#### MATERIAL FOR THIS TASK:

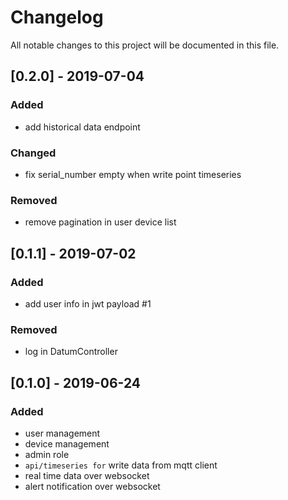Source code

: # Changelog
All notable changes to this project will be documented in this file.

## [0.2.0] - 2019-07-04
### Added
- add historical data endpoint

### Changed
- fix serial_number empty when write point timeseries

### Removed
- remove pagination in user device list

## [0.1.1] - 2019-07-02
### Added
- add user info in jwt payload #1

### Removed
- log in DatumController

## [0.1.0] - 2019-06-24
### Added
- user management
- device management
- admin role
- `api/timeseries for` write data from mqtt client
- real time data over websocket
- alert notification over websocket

* * *

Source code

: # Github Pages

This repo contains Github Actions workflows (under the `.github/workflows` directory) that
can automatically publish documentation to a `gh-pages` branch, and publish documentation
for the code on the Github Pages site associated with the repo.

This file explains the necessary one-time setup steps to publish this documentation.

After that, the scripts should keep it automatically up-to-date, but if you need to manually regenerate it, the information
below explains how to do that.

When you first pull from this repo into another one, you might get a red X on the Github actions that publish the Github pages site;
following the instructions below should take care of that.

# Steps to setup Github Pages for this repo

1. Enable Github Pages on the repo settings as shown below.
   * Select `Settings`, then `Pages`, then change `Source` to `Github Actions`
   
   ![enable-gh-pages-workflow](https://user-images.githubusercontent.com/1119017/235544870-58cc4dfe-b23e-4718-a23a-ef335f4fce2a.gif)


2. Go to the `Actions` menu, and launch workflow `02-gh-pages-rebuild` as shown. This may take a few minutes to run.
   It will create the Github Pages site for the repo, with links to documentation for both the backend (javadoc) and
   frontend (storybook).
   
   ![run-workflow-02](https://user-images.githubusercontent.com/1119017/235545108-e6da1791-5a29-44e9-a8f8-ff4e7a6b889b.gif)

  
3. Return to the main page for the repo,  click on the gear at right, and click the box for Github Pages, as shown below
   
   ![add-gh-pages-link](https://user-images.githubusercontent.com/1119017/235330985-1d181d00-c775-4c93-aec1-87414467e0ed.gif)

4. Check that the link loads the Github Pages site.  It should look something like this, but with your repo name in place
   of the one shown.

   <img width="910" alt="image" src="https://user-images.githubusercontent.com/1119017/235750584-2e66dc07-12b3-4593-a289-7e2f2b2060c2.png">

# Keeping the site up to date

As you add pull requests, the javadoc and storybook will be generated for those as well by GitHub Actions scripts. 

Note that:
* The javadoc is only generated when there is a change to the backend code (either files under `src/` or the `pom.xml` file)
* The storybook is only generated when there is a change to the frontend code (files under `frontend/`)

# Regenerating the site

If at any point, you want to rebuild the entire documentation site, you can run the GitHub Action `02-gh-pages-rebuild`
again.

* * *

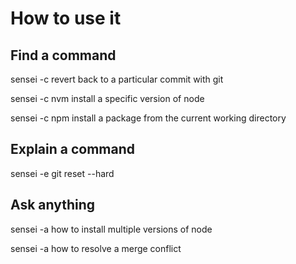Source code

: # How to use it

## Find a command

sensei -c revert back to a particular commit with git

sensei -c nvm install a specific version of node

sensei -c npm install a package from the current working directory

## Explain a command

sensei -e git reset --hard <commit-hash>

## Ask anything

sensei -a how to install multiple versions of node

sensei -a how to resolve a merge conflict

#### ASSIGNED TASK:
Count of lines that include "files" in the records above: write that value only.

#### WRITTEN ANSWER:
2